The Good Doctor introduces its first-ever medical students in Season 7 Episode 2, airing on Tuesday, February 27 at 10/9c on ABC.
Kayla Cromer and Wavyy Jonez make their debuts as Charlie and Dom in “Skin in the Game,” in which Shaun (Freddie Highmore) struggles to accommodate the newest member of his surgical team, Charlie (Cromer), who interferes in a patient’s relationship with his daughter. Elsewhere, Park (Will Yun Lee) tackles a tricky brain tumor, and Lea (Paige Spara) and Morgan (Fiona Gubelmann) adjust to motherhood.
Co-showrunner and executive producer Liz Friedman told TV Insider all there is to know about Charlene “Charlie” Lukaitis and Dominick “Dom” Hubank. Charlie and Dom are medical students on their first surgical rotations — eager to learn but raw and untested in the fast-paced world of St. Bonaventure’s Hospital. Charlie, who is also a doctor with autism, idolizes Shaun. But as Friedman previously told TV Insider, “The two of them will have a complicated relationship.”
Adding medical students to the final season was “fun” for the series because, as Friedman previously described, they “don’t know how to bandage a wound. They don’t know how to draw blood; they’ve never done it before. That’s when we have David Renaud, who’s one of our writers on staff and also a doctor, telling us stories of things that he was baffled by when he was a med student first put on the floor. We thought, well, these are great stories.”
Here’s all that Friedman revealed about the new recurring characters Charlie and Dom, whose debut episode is directed by Highmore himself.
Kayla Cromer plays Dr. Charlie Lukaitis
As previously announced, Cromer is an actor with Autism Spectrum Disorder, making her the first actor with autism cast in the series. Charlie is a third-year medical student who’s excited both for this rotation and the chance to work with her hero, Dr. Shaun Murphy. Like Shaun, she has Autism Spectrum Disorder, and she has admired him since she first saw the viral video of him saving a boy’s life at the San Jose airport. Empowered and energetic, her passion for surgery may only be matched by her love for Taylor Swift.

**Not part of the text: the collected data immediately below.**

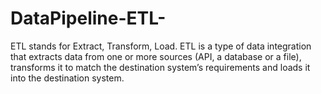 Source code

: # DataPipeline-ETL-
ETL stands for Extract, Transform, Load. ETL is a type of data integration that extracts data from one or more sources (API, a database or a file), transforms it to match the destination system’s requirements and loads it into the destination system. 
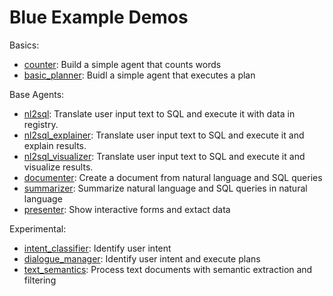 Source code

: # Blue Example Demos

Basics:
* [counter](counter): Build a simple agent that counts words 
* [basic_planner](): Buidl a simple agent that executes a plan

Base Agents:
* [nl2sql](): Translate user input text to SQL and execute it with data in registry.
* [nl2sql_explainer](): Translate user input text to SQL and execute it and explain results.
* [nl2sql_visualizer](): Translate user input text to SQL and execute it and visualize results.
* [documenter](): Create a document from natural language and SQL queries
* [summarizer](): Summarize natural language and SQL queries in natural language
* [presenter](): Show interactive forms and extact data

Experimental:
* [intent_classifier](): Identify user intent 
* [dialogue_manager](): Identify user intent and execute plans
* [text_semantics](): Process text documents with semantic extraction and filtering
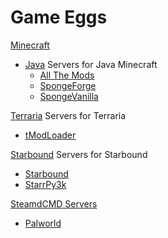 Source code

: # Game Eggs

[Minecraft](/game_eggs/minecraft)

* [Java](/game_eggs/minecraft/java) Servers for Java Minecraft
  * [All The Mods](/game_eggs/minecraft/java/allthemods)
  * [SpongeForge](/game_eggs/minecraft/java/spongeforge)
  * [SpongeVanilla](/game_eggs/minecraft/java/spongevanilla)

[Terraria](/game_eggs/terraria) Servers for Terraria

* [tModLoader](game_eggs/terraria/tmodloader)

[Starbound](/game_eggs/starbound) Servers for Starbound

* [Starbound](game_eggs/starbound/game)
* [StarrPy3k](game_eggs/starbound/starrpy)

[SteamdCMD Servers](/game_eggs/steamcmd_servers)

* [Palworld](/game_eggs/steamcmd_servers/Palworld)
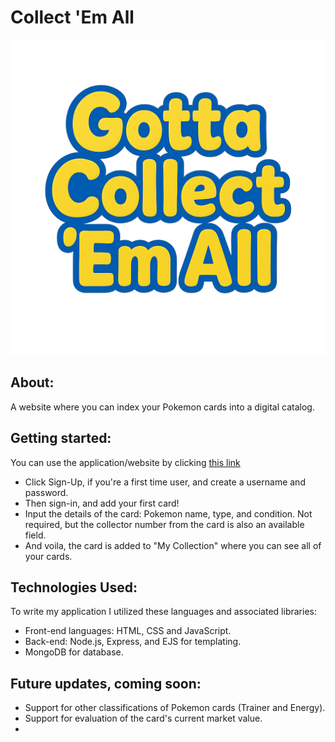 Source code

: # Collect 'Em All
![collect em all logo](assets/collectEmAllLogo.png) 


## About:
A website where you can index your Pokemon cards into a digital catalog.

## Getting started:
You can use the application/website by clicking [this link]()
+ Click Sign-Up, if you're a first time user, and create a username and password.
+ Then sign-in, and add your first card!
+ Input the details of the card: Pokemon name, type, and condition. Not required, but the collector number from the card is also an available field.
+ And voila, the card is added to "My Collection" where you can see all of your cards.

## Technologies Used:
To write my application I utilized these languages and associated libraries:
+ Front-end languages: HTML, CSS and JavaScript.
+ Back-end: Node.js, Express, and EJS for templating.
+ MongoDB for database.

## Future updates, coming soon:
+ Support for other classifications of Pokemon cards (Trainer and Energy).
+ Support for evaluation of the card's current market value.
+  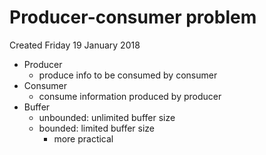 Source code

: # Producer-consumer problem
Created Friday 19 January 2018


* Producer
	* produce info to be consumed by consumer
* Consumer
	* consume information produced by producer
* Buffer
	* unbounded: unlimited buffer size
	* bounded: limited buffer size
		* more practical






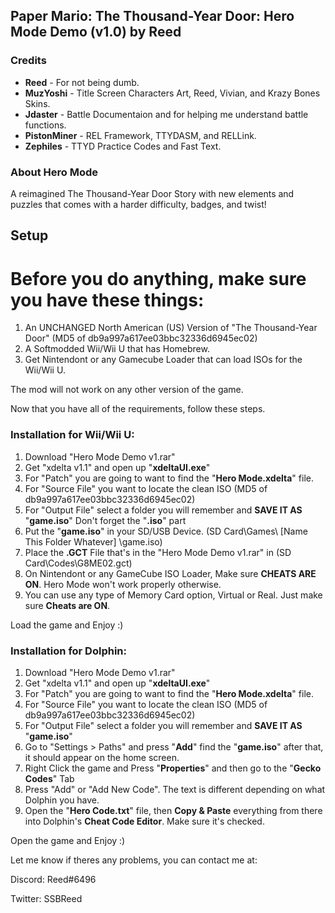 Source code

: <h2><b>Paper Mario: The Thousand-Year Door: Hero Mode Demo (v1.0) by Reed</b></font></h2>

<h3><b>Credits</b></h2>

<ul><li><b>Reed</b> - For not being dumb.</li>
  
<li><b>MuzYoshi</b> - Title Screen Characters Art, Reed, Vivian, and Krazy Bones Skins.</li>

<li><b>Jdaster</b> - Battle Documentaion and for helping me understand battle functions.</li>

<li><b>PistonMiner</b> - REL Framework, TTYDASM, and RELLink.</li>

<li><b>Zephiles</b> - TTYD Practice Codes and Fast Text.</ul></li>

<h3><b>About Hero Mode</b></h3>

A reimagined The Thousand-Year Door Story with new elements and puzzles that
comes with a harder difficulty, badges, and twist!

<h2><b>Setup</b></h2>

<h1>Before you do anything, make sure you have these things:</h1>

1. An UNCHANGED North American (US) Version of "The Thousand-Year Door" (MD5 of db9a997a617ee03bbc32336d6945ec02)
2. A Softmodded Wii/Wii U that has Homebrew.
3. Get Nintendont or any Gamecube Loader that can load ISOs for the Wii/Wii U.

The mod will not work on any other version of the game.

Now that you have all of the requirements, follow these steps.

<b><h3>Installation for Wii/Wii U:</h3></b>

1. Download "Hero Mode Demo v1.rar"
2. Get "xdelta v1.1" and open up "<b>xdeltaUI.exe</b>"
3. For "Patch" you are going to want to find the "<b>Hero Mode.xdelta</b>" file.
4. For "Source File" you want to locate the clean ISO (MD5 of db9a997a617ee03bbc32336d6945ec02)
5. For "Output File" select a folder you will remember and <b>SAVE IT AS</b> "<b>game.iso</b>" Don't forget the "<b>.iso</b>" part
6. Put the "<b>game.iso</b>" in your SD/USB Device. (SD Card\Games\ [Name This Folder Whatever] \game.iso) 
7. Place the <b>.GCT</b> File that's in the "Hero Mode Demo v1.rar" in (SD Card\Codes\G8ME02.gct)
8. On Nintendont or any GameCube ISO Loader, Make sure <b>CHEATS ARE ON</b>. Hero Mode won't work properly otherwise.
9. You can use any type of Memory Card option, Virtual or Real. Just make sure <b>Cheats are ON</b>.

Load the game and Enjoy :)

<b><h3>Installation for Dolphin:</h3></b>

1. Download "Hero Mode Demo v1.rar"
2. Get "xdelta v1.1" and open up "<b>xdeltaUI.exe</b>"
3. For "Patch" you are going to want to find the "<b>Hero Mode.xdelta</b>" file.
4. For "Source File" you want to locate the clean ISO (MD5 of db9a997a617ee03bbc32336d6945ec02)
5. For "Output File" select a folder you will remember and <b>SAVE IT AS</b> "<b>game.iso</b>"
6. Go to "Settings > Paths" and press "<b>Add</b>" find the "<b>game.iso</b>" after that, it should appear on the home screen.
7. Right Click the game and Press "<b>Properties</b>" and then go to the "<b>Gecko Codes</b>" Tab
8. Press "Add" or "Add New Code". The text is different depending on what Dolphin you have.
9. Open the "<b>Hero Code.txt</b>" file, then <b>Copy & Paste</b> everything from there into Dolphin's <b>Cheat Code Editor</b>. Make sure it's checked.

Open the game and Enjoy :)

Let me know if theres any problems, you can contact me at:

Discord: Reed#6496

Twitter: SSBReed

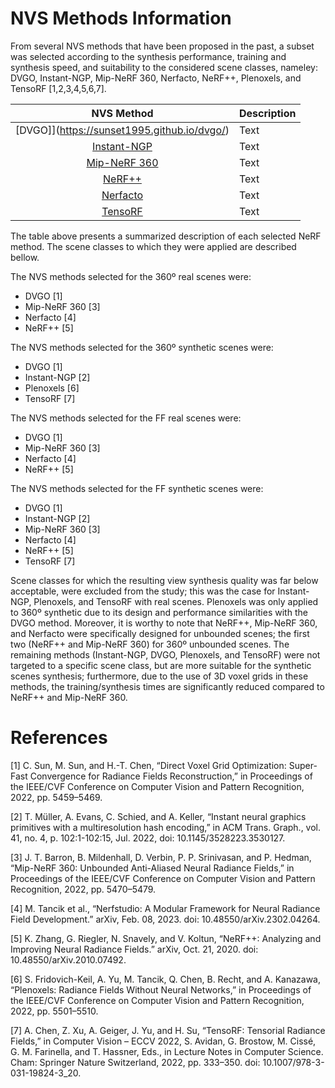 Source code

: # NVS Methods Information

From several NVS methods that have been proposed in the past, a subset was selected according to the synthesis performance, training and synthesis speed, and suitability to the considered scene classes, nameley: DVGO, Instant-NGP, Mip-NeRF 360, Nerfacto, NeRF++, Plenoxels, and TensoRF [1,2,3,4,5,6,7].

| NVS Method                                                           | Description |
|:--------------------------------------------------------------------:|:------------|
| [DVGO]](https://sunset1995.github.io/dvgo/)                          | Text        |
| [Instant-NGP](https://nvlabs.github.io/instant-ngp/)                 | Text        |
| [Mip-NeRF 360](https://jonbarron.info/mipnerf360/)                   | Text        |
| [NeRF++](https://github.com/Kai-46/nerfplusplus)                     | Text        |
| [Nerfacto](https://docs.nerf.studio/nerfology/methods/nerfacto.html) | Text        |
| [TensoRF](https://apchenstu.github.io/TensoRF/)                      | Text        |

The table above presents a summarized description of each selected NeRF method. The scene classes to which they were applied are described bellow. 

The NVS methods selected for the 360º real scenes were:
+ DVGO [1]
+ Mip-NeRF 360 [3]
+ Nerfacto [4]
+ NeRF++ [5] 

The NVS methods selected for the 360º synthetic scenes were:
+ DVGO [1]
+ Instant-NGP [2]
+ Plenoxels [6]
+ TensoRF [7]

The NVS methods selected for the FF real scenes were:
+ DVGO [1]
+ Mip-NeRF 360 [3]
+ Nerfacto [4]
+ NeRF++ [5] 

The NVS methods selected for the FF synthetic scenes were:
+ DVGO [1]
+ Instant-NGP [2]
+ Mip-NeRF 360 [3]
+ Nerfacto [4]
+ NeRF++ [5] 
+ TensoRF [7]

Scene classes for which the resulting view synthesis quality was far below acceptable, were excluded from the study; this was the case for Instant-NGP, Plenoxels, and TensoRF with real scenes. Plenoxels was only applied to 360º synthetic due to its design and performance similarities with the DVGO method. Moreover, it is worthy to note that NeRF++, Mip-NeRF 360, and Nerfacto were specifically designed for unbounded scenes; the first two (NeRF++ and Mip-NeRF 360) for 360º unbounded scenes. The remaining methods (Instant-NGP, DVGO, Plenoxels, and TensoRF) were not targeted to a specific scene class, but are more suitable for the synthetic scenes synthesis; furthermore, due to the use of 3D voxel grids in these methods, the training/synthesis times are significantly reduced compared to NeRF++ and Mip-NeRF 360.

# References

[1] C. Sun, M. Sun, and H.-T. Chen, “Direct Voxel Grid Optimization: Super-Fast Convergence for Radiance Fields Reconstruction,” in Proceedings of the IEEE/CVF Conference on Computer Vision and Pattern Recognition, 2022, pp. 5459–5469.

[2] T. Müller, A. Evans, C. Schied, and A. Keller, “Instant neural graphics primitives with a multiresolution hash encoding,” in ACM Trans. Graph., vol. 41, no. 4, p. 102:1-102:15, Jul. 2022, doi: 10.1145/3528223.3530127.

[3] J. T. Barron, B. Mildenhall, D. Verbin, P. P. Srinivasan, and P. Hedman, “Mip-NeRF 360: Unbounded Anti-Aliased Neural Radiance Fields,” in Proceedings of the IEEE/CVF Conference on Computer Vision and Pattern Recognition, 2022, pp. 5470–5479.

[4] M. Tancik et al., “Nerfstudio: A Modular Framework for Neural Radiance Field Development.” arXiv, Feb. 08, 2023. doi: 10.48550/arXiv.2302.04264.

[5] K. Zhang, G. Riegler, N. Snavely, and V. Koltun, “NeRF++: Analyzing and Improving Neural Radiance Fields.” arXiv, Oct. 21, 2020. doi: 10.48550/arXiv.2010.07492.

[6] S. Fridovich-Keil, A. Yu, M. Tancik, Q. Chen, B. Recht, and A. Kanazawa, “Plenoxels: Radiance Fields Without Neural Networks,” in Proceedings of the IEEE/CVF Conference on Computer Vision and Pattern Recognition, 2022, pp. 5501–5510.

[7] A. Chen, Z. Xu, A. Geiger, J. Yu, and H. Su, “TensoRF: Tensorial Radiance Fields,” in Computer Vision – ECCV 2022, S. Avidan, G. Brostow, M. Cissé, G. M. Farinella, and T. Hassner, Eds., in Lecture Notes in Computer Science. Cham: Springer Nature Switzerland, 2022, pp. 333–350. doi: 10.1007/978-3-031-19824-3_20. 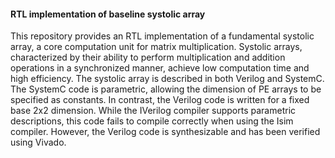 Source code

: #### RTL implementation of baseline systolic array
This repository provides an RTL implementation of a fundamental systolic array, a core computation unit for matrix multiplication.
Systolic arrays, characterized by their ability to perform multiplication and addition operations in a synchronized manner, achieve low computation time and high efficiency.
The systolic array is described in both Verilog and SystemC. The SystemC code is parametric, allowing the dimension of PE arrays to be specified as constants. In contrast, the Verilog code is written for a fixed base 2x2 dimension. While the IVerilog compiler supports parametric descriptions, this code fails to compile correctly when using the Isim compiler. However, the Verilog code is synthesizable and has been verified using Vivado.
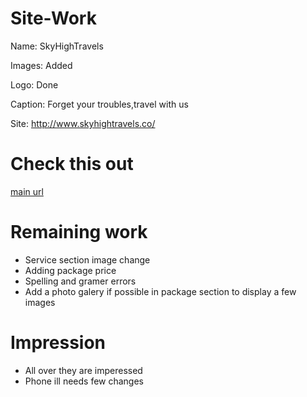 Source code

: # Site-Work

Name: SkyHighTravels

Images: Added

Logo: Done

Caption: Forget your troubles,travel with us

Site: http://www.skyhightravels.co/

# Check  this out

[main url](https://colorlib.com/wp/free-travel-website-templates/)

# Remaining work

- Service section image change
- Adding package price
- Spelling and gramer errors
- Add a photo galery if possible in package section to display a few images

# Impression
- All over they are imperessed
- Phone ill needs few changes

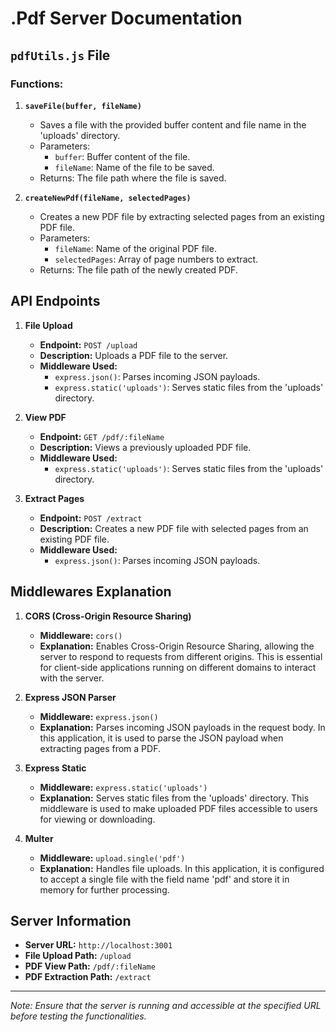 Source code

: # .Pdf Server Documentation

## `pdfUtils.js` File

### Functions:

1. **`saveFile(buffer, fileName)`**

   - Saves a file with the provided buffer content and file name in the 'uploads' directory.
   - Parameters:
     - `buffer`: Buffer content of the file.
     - `fileName`: Name of the file to be saved.
   - Returns: The file path where the file is saved.

2. **`createNewPdf(fileName, selectedPages)`**
   - Creates a new PDF file by extracting selected pages from an existing PDF file.
   - Parameters:
     - `fileName`: Name of the original PDF file.
     - `selectedPages`: Array of page numbers to extract.
   - Returns: The file path of the newly created PDF.

## API Endpoints

1. **File Upload**

   - **Endpoint:** `POST /upload`
   - **Description:** Uploads a PDF file to the server.
   - **Middleware Used:**
     - `express.json()`: Parses incoming JSON payloads.
     - `express.static('uploads')`: Serves static files from the 'uploads' directory.

2. **View PDF**

   - **Endpoint:** `GET /pdf/:fileName`
   - **Description:** Views a previously uploaded PDF file.
   - **Middleware Used:**
     - `express.static('uploads')`: Serves static files from the 'uploads' directory.

3. **Extract Pages**
   - **Endpoint:** `POST /extract`
   - **Description:** Creates a new PDF file with selected pages from an existing PDF file.
   - **Middleware Used:**
     - `express.json()`: Parses incoming JSON payloads.

## Middlewares Explanation

1. **CORS (Cross-Origin Resource Sharing)**

   - **Middleware:** `cors()`
   - **Explanation:** Enables Cross-Origin Resource Sharing, allowing the server to respond to requests from different origins. This is essential for client-side applications running on different domains to interact with the server.

2. **Express JSON Parser**

   - **Middleware:** `express.json()`
   - **Explanation:** Parses incoming JSON payloads in the request body. In this application, it is used to parse the JSON payload when extracting pages from a PDF.

3. **Express Static**

   - **Middleware:** `express.static('uploads')`
   - **Explanation:** Serves static files from the 'uploads' directory. This middleware is used to make uploaded PDF files accessible to users for viewing or downloading.

4. **Multer**
   - **Middleware:** `upload.single('pdf')`
   - **Explanation:** Handles file uploads. In this application, it is configured to accept a single file with the field name 'pdf' and store it in memory for further processing.

## Server Information

- **Server URL:** `http://localhost:3001`
- **File Upload Path:** `/upload`
- **PDF View Path:** `/pdf/:fileName`
- **PDF Extraction Path:** `/extract`

---

_Note: Ensure that the server is running and accessible at the specified URL before testing the functionalities._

Charlie will be surprised to learn that she and Shaun won’t have the easiest time getting accustomed to each other’s differences. Charlie presented the series with the unique opportunity to flip the script on Shaun. For six seasons, Shaun has been the one to challenge everyone else’s outlooks and approach to healthcare. Now, Charlie will do that for him.
“What was really exciting to us was the idea that Shaun being at St. Bonaventure has really had an impact on our characters in that they’ve learned the very real value, both on a medical and personal level, of accepting Shaun and going outside their comfort zone of who you would typically think could be a doctor or a surgeon,” Friedman says. “They’ve learned the positives of that, and they’re fairly then equipped and motivated to accommodate Charlie. That’s a tougher task for Shaun because of his ASD.”
The series was excited to challenge viewers’ possible assumption that Shaun and Charlie are “natural allies” because they’re neurodivergent. Instead, Friedman says they wanted to “look at the ways in which who they are makes it very difficult for them to connect particularly with each other.”
Wavyy Jonez plays Dr. Dom Hubank
Jonez is known for playing The Notorious BIG (Biggie Smalls) in USA‘s limited series Unsolved. His Dominick is also a third-year medical student and is a gentle giant who was hoping this surgical rotation was just a box to check on his way to becoming the family doctor in his underserved community. But this former football player learns he isn’t as tough as he appears when he faints at the sight of blood. Too big to fail, Dom must overcome his newly discovered hemophobia and will need his peer and friend Charlie to do so.
“The other thing that’s fun about medical students and how the education works is, you do rotations in all different areas of medicine. It’s not a matter of you deciding what you want to do, and then you only train in that. You get a sampling of everything,” Friedman explains. Dom opened this topic up for the series.
The former college football is “a big, strong guy,” Friedman says, who already has his sights set on his area of expertise: family medicine.
“For him, the surgery rotation is just something he’s got to get through,” Friedman says. “And then he will discover that he’s going to have a challenge with surgery that he didn’t see coming in a million years and is going to make it very questionable whether he can actually pass the rotation.”
Friedman is excited for fans to see these medical students band together as a team, revealing that they know each other already from med school.
“[Dom] is a friend of Charlie’s,” Friedman says, “and I think they have a really fun friendship together as people who’ve been helping each other make it through med school.”